:: Input records

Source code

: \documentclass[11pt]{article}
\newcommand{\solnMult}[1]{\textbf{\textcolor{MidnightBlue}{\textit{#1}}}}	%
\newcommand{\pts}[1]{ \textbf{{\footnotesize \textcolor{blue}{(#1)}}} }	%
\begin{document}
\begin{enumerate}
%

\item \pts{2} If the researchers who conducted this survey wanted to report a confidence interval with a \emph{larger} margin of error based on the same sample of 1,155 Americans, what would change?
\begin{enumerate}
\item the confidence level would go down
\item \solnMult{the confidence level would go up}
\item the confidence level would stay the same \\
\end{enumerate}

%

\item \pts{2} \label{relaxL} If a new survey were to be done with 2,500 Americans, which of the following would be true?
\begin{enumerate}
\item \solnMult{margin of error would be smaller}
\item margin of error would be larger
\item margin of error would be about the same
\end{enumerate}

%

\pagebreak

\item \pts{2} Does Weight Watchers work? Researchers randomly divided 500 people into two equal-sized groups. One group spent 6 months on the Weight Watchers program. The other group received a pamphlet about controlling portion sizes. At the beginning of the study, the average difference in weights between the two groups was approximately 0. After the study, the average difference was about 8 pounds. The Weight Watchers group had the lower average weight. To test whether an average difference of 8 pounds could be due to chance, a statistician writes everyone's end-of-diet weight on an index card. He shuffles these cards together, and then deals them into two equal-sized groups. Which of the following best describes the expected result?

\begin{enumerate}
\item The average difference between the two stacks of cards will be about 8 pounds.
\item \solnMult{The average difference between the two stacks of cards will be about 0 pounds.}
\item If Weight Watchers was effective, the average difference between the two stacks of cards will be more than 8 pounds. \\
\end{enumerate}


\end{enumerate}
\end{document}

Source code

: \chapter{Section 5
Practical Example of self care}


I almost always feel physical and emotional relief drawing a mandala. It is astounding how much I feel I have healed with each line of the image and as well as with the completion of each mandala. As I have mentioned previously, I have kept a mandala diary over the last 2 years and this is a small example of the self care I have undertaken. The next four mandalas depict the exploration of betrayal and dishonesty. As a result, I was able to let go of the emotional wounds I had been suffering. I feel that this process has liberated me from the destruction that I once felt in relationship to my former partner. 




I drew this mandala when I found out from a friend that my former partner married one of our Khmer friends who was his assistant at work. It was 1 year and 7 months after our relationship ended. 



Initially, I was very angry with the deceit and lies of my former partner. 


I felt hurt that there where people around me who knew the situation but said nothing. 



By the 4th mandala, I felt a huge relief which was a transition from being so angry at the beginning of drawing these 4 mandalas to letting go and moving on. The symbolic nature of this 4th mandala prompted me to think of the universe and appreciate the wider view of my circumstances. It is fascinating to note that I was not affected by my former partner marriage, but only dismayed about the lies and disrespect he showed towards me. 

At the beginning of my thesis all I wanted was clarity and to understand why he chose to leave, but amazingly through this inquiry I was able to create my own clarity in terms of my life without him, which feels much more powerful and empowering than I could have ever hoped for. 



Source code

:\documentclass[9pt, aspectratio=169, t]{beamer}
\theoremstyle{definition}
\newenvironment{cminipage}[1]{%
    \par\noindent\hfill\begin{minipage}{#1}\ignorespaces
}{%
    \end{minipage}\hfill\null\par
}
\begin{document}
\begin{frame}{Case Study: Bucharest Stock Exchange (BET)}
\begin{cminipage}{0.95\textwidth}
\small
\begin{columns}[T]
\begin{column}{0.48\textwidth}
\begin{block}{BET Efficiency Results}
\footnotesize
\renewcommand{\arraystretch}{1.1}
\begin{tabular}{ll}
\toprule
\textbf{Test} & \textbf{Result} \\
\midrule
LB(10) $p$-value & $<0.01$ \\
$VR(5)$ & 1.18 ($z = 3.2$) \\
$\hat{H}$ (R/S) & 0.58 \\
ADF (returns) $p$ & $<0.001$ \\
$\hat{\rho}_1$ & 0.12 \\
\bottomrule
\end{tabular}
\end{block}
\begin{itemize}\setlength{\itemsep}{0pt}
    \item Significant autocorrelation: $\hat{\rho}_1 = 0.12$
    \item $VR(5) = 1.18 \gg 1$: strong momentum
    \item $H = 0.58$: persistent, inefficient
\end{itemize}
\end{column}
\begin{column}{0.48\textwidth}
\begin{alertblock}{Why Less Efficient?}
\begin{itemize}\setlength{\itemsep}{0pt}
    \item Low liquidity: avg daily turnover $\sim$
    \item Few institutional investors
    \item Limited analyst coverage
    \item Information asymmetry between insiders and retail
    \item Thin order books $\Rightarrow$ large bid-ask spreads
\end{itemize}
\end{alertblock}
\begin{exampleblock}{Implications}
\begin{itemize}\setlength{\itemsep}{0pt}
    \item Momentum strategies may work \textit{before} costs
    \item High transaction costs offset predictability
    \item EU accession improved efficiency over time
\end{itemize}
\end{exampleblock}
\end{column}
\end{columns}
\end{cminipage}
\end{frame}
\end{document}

::::

For the word "confidence", return every line of the records that holds it.

* _Task result_
\item \pts{2} If the researchers who conducted this survey wanted to report a confidence interval with a \emph{larger} margin of error based on the same sample of 1,155 Americans, what would change?
\item the confidence level would go down
\item \solnMult{the confidence level would go up}
\item the confidence level would stay the same \\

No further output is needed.